● **Prompt**
If a line in the data has the string "lowlatency", please show it.
Content starts
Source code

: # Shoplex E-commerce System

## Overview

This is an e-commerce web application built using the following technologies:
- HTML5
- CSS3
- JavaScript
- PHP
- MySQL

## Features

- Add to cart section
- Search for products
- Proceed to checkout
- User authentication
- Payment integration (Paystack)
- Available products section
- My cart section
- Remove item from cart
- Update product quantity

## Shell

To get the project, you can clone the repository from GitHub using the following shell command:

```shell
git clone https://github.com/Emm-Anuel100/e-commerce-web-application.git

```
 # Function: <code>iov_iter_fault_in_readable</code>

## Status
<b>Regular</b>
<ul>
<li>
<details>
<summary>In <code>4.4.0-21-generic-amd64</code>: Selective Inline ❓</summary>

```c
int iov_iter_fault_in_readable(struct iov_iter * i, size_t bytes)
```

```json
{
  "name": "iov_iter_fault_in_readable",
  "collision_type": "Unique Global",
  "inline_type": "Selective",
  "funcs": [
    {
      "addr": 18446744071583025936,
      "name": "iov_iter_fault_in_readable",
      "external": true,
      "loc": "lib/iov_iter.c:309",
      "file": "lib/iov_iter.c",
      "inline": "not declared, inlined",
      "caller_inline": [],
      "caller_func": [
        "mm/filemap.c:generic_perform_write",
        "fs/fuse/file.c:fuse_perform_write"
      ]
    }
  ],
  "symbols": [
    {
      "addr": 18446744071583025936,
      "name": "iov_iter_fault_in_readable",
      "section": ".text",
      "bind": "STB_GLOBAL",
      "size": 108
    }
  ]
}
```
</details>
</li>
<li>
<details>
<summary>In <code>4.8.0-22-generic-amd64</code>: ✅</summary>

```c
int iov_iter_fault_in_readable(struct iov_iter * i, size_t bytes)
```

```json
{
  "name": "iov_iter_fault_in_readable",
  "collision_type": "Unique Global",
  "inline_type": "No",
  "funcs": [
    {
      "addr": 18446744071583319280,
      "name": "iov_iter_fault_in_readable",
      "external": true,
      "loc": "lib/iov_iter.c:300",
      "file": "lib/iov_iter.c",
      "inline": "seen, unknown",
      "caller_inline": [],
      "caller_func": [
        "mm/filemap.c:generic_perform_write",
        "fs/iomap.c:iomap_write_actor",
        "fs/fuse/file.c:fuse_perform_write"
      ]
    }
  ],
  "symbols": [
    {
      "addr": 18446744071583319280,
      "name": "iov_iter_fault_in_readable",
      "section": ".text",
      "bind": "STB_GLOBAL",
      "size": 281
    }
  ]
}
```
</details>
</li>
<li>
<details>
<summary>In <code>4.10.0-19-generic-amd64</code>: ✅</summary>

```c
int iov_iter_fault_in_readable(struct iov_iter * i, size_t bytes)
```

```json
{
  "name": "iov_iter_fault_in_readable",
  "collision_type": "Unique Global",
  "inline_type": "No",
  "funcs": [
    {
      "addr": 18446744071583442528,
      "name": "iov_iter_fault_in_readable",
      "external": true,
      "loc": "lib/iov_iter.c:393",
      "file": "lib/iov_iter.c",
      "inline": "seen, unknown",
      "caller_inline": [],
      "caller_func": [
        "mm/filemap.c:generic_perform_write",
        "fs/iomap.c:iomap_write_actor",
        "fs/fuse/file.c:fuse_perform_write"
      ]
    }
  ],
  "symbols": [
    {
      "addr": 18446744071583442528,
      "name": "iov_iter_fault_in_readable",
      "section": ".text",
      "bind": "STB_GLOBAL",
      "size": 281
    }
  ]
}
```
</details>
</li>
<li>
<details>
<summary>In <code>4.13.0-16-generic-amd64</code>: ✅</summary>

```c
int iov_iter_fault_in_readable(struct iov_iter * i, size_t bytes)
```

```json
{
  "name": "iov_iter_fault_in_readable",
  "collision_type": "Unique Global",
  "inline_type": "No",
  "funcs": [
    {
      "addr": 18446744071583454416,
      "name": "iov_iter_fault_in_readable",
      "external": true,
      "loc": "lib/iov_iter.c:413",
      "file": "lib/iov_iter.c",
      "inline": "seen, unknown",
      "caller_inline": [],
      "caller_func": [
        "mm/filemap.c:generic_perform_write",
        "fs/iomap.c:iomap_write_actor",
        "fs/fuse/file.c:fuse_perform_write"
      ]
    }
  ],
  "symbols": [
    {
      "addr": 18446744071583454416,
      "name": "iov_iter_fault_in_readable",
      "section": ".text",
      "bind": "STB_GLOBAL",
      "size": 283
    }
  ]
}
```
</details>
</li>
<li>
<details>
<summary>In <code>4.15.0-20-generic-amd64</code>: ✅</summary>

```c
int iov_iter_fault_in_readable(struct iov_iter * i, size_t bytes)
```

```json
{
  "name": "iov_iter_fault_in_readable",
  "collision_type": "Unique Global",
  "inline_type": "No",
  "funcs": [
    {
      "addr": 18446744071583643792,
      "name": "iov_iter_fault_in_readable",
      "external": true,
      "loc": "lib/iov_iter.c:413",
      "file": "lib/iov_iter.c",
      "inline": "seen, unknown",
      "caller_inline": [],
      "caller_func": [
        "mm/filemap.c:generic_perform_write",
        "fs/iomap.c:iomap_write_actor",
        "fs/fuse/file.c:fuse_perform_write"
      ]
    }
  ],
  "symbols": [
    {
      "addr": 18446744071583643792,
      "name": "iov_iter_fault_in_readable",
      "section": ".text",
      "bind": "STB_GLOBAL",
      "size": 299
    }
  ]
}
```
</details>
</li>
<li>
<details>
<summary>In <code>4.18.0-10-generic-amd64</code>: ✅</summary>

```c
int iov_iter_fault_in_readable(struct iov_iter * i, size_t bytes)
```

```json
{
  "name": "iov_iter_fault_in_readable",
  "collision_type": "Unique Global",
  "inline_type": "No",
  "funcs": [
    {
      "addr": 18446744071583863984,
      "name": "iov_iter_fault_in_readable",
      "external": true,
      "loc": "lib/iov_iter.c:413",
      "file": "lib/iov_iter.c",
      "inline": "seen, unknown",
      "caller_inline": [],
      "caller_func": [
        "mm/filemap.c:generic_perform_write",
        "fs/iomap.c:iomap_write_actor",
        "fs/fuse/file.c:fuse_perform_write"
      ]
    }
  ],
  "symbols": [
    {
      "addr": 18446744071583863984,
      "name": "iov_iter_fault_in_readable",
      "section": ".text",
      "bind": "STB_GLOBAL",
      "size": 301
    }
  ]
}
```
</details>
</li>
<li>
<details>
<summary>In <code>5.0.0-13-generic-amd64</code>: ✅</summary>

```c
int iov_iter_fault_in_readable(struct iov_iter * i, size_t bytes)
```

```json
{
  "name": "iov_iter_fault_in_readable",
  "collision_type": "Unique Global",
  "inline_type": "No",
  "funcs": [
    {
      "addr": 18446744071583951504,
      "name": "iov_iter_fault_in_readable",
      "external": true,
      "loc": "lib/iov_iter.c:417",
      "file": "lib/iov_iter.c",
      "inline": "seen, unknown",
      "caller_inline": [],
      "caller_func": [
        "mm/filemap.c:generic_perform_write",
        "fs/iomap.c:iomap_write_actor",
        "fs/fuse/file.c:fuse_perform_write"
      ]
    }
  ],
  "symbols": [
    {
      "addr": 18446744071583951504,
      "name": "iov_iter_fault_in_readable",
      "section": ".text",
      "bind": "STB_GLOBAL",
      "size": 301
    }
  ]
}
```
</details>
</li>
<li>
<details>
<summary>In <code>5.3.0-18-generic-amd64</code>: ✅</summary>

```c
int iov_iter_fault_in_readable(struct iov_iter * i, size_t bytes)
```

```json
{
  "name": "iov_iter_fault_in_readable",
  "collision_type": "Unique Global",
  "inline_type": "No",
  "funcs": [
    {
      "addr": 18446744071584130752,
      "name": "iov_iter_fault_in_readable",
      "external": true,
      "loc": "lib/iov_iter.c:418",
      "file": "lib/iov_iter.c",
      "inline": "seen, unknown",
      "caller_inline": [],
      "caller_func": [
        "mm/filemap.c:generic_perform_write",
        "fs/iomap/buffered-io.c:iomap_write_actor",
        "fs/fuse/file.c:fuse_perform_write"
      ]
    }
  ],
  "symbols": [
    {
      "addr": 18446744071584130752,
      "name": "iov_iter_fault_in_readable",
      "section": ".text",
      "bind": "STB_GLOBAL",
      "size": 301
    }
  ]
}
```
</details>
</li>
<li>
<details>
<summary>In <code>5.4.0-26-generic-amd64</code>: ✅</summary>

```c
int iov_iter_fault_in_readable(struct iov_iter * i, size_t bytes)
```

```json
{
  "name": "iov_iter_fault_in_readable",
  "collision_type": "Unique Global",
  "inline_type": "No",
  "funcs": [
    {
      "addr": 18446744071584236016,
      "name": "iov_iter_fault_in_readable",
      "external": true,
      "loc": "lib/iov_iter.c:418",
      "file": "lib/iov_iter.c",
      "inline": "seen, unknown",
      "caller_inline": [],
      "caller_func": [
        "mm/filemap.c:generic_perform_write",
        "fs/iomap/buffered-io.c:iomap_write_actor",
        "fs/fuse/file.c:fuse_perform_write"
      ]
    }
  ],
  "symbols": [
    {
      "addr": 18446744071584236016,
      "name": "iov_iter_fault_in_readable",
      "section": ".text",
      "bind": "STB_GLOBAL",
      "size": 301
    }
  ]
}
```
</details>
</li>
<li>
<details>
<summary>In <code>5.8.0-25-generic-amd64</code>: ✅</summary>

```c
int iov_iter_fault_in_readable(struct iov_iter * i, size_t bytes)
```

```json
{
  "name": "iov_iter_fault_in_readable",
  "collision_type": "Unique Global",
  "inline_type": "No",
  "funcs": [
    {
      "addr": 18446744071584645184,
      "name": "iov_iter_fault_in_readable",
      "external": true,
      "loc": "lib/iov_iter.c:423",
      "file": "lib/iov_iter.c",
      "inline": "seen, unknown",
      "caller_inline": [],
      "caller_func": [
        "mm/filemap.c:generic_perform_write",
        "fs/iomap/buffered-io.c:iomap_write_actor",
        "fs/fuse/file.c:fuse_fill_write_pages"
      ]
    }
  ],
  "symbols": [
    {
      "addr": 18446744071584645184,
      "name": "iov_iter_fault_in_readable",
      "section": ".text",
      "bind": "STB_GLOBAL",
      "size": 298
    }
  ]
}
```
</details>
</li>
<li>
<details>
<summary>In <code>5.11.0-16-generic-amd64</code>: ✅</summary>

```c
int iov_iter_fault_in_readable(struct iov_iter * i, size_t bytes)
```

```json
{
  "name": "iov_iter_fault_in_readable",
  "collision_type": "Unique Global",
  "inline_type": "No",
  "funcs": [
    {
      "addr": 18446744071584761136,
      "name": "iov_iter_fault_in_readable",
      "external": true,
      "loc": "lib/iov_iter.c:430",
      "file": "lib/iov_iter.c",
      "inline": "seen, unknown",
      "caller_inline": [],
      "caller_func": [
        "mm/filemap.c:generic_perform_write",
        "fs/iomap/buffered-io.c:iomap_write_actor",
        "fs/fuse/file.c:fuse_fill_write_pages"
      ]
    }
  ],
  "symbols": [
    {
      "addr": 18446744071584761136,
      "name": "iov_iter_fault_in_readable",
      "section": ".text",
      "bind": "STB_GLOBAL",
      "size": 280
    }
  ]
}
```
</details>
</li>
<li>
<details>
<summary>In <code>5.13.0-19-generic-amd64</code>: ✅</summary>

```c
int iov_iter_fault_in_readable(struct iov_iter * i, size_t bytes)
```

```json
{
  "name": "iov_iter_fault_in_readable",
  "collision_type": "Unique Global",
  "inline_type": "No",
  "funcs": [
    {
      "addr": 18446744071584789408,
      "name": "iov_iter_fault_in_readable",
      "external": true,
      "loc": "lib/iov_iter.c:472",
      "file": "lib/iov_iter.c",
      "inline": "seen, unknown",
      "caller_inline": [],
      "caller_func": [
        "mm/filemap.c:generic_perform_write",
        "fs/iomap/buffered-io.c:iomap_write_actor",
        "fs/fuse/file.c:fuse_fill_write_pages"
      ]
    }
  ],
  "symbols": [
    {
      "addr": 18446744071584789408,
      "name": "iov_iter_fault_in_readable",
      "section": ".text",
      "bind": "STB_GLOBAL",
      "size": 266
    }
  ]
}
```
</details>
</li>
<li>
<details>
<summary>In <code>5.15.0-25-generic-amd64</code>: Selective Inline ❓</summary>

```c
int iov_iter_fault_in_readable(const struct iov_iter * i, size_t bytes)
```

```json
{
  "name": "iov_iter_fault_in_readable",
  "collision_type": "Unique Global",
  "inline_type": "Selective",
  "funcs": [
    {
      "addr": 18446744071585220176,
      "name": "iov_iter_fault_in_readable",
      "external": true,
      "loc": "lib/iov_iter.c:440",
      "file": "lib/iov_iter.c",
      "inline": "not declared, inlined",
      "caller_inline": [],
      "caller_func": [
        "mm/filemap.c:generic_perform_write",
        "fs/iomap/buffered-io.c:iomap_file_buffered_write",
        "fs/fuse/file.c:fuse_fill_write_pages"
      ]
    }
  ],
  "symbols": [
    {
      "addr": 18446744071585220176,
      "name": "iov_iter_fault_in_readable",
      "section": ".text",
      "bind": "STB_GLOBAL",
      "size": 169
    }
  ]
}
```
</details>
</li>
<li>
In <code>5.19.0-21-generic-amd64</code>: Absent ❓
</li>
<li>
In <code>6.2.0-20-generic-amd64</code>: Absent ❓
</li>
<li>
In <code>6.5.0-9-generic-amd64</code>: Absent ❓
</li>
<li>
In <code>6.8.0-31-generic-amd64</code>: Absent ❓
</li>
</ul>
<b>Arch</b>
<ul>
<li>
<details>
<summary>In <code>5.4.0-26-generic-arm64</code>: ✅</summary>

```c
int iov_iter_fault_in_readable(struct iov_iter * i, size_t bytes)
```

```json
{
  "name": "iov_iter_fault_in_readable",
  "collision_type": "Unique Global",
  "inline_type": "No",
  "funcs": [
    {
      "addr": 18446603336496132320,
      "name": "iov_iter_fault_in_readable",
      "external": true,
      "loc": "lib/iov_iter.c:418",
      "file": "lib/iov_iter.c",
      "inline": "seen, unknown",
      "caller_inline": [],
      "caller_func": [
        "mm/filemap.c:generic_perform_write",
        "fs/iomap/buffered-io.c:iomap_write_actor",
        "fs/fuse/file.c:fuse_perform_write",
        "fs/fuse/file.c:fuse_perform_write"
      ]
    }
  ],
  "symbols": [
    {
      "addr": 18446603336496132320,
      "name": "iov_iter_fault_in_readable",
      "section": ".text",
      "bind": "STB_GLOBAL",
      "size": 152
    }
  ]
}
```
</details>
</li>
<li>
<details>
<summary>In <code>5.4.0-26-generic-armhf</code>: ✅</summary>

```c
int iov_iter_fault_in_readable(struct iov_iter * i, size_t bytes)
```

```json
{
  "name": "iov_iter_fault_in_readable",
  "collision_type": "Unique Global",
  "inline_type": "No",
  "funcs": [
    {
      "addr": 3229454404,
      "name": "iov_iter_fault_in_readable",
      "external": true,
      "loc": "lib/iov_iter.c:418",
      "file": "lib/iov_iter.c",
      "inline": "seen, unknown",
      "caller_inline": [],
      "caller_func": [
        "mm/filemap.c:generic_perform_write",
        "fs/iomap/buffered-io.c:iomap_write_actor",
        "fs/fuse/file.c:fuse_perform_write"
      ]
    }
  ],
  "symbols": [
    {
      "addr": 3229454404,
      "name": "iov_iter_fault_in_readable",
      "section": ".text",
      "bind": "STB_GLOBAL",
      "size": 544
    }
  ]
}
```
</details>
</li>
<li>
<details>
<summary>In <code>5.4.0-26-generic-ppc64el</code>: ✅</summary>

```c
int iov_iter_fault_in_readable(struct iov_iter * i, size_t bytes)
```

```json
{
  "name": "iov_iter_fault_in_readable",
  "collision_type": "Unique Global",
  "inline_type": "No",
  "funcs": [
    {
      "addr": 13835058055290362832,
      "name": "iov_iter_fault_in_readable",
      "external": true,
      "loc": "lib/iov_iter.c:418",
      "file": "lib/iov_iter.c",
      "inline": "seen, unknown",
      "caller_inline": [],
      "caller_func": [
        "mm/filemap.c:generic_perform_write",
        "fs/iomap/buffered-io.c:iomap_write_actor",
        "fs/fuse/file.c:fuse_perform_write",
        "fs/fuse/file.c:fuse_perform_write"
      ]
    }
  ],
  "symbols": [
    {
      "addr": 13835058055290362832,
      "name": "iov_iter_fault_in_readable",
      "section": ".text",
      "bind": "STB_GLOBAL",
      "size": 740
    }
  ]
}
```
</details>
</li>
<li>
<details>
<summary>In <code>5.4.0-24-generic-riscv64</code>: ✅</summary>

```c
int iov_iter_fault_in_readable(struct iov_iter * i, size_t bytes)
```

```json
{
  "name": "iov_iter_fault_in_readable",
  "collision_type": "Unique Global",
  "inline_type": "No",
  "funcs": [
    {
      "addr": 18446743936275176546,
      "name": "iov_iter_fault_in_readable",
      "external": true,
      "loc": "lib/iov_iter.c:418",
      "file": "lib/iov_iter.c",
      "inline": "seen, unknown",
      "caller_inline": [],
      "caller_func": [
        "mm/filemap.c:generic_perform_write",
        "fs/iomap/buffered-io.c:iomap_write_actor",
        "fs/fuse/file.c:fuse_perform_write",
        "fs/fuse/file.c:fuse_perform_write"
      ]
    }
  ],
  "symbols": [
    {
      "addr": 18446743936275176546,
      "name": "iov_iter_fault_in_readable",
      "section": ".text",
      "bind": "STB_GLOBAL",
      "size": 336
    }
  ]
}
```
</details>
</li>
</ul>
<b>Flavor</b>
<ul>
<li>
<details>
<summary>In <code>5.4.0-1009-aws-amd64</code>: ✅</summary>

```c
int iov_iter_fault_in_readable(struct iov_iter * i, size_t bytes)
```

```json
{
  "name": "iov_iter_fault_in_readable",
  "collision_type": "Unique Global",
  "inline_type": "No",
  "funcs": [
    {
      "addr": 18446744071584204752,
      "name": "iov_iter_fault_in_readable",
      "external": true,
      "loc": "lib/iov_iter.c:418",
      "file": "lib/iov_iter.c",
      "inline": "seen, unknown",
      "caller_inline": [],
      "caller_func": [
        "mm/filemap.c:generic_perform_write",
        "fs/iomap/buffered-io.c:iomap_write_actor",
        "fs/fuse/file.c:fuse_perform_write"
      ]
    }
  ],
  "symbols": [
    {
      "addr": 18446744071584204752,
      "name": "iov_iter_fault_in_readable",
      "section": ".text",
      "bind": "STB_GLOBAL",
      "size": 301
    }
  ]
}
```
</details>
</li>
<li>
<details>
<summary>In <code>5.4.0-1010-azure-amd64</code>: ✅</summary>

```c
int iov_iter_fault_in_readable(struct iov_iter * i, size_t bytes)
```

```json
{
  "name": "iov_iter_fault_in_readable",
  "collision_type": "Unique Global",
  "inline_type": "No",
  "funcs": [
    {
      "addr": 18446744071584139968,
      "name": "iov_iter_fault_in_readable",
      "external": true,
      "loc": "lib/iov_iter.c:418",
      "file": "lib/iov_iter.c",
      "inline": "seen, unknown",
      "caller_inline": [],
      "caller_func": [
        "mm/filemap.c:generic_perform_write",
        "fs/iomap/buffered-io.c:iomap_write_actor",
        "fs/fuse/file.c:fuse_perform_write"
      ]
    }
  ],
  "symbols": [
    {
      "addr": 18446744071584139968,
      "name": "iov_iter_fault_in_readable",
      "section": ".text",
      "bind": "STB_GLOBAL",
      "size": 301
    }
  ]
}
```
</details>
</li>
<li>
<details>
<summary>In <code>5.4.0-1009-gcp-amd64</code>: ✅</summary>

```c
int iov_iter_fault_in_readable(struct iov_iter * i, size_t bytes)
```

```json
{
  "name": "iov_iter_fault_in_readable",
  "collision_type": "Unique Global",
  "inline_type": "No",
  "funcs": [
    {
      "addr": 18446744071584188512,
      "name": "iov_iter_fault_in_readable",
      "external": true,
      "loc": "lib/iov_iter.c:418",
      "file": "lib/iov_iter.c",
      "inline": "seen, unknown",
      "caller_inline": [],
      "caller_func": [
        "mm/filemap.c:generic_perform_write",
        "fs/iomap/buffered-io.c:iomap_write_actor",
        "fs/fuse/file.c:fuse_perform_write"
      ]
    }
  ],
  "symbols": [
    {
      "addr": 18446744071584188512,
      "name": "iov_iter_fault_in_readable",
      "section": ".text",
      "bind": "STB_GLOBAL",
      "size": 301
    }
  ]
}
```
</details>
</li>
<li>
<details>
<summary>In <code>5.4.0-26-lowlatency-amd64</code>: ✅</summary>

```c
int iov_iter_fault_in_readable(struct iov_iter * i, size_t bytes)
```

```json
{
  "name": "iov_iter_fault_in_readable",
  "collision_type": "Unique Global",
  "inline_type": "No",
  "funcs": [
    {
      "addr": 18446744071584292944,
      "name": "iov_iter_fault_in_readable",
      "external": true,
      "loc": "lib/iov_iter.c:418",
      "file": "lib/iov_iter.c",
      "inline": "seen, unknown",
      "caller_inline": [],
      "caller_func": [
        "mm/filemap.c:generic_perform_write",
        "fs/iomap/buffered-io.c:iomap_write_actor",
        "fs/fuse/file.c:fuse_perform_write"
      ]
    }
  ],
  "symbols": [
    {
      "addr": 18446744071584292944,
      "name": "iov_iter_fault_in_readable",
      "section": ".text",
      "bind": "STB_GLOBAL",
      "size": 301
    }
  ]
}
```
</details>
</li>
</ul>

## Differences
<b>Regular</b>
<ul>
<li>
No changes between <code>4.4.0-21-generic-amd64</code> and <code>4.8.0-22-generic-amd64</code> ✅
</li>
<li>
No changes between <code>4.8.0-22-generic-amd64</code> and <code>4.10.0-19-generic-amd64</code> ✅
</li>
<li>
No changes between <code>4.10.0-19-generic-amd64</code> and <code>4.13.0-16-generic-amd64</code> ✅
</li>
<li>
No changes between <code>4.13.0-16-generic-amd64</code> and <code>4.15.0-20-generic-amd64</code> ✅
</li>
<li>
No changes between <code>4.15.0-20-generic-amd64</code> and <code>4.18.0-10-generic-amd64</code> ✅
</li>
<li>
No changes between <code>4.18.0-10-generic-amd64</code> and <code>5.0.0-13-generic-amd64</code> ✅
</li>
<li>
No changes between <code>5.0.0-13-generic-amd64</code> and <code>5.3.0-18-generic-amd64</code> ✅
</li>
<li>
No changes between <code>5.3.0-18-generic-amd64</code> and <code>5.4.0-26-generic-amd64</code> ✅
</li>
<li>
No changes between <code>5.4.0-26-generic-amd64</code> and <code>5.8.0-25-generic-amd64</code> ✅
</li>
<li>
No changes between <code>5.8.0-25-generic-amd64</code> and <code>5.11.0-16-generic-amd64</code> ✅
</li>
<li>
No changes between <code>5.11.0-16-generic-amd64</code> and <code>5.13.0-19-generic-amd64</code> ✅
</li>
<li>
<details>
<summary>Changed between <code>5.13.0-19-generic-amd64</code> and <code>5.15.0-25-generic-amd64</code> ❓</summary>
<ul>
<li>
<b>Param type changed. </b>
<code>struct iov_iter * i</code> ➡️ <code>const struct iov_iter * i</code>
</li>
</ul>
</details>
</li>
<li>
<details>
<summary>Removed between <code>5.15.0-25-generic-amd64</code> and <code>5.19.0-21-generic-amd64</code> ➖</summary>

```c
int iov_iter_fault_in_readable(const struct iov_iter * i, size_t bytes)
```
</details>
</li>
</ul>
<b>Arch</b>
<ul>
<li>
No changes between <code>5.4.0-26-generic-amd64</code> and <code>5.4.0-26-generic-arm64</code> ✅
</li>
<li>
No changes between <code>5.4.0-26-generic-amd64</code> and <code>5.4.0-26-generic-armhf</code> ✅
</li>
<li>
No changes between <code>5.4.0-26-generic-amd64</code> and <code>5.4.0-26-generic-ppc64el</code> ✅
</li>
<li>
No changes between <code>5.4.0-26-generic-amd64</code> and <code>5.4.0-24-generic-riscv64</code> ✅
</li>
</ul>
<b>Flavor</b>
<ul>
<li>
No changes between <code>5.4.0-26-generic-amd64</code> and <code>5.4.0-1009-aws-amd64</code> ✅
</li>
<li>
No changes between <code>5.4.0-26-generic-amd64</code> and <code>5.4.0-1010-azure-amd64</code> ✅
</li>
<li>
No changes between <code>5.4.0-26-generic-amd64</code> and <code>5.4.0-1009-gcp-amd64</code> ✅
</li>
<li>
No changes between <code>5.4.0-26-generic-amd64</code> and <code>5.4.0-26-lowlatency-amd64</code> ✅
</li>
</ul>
Content ends
● **Solved exercise**
<summary>In <code>5.4.0-26-lowlatency-amd64</code>: ✅</summary>
No changes between <code>5.4.0-26-generic-amd64</code> and <code>5.4.0-26-lowlatency-amd64</code> ✅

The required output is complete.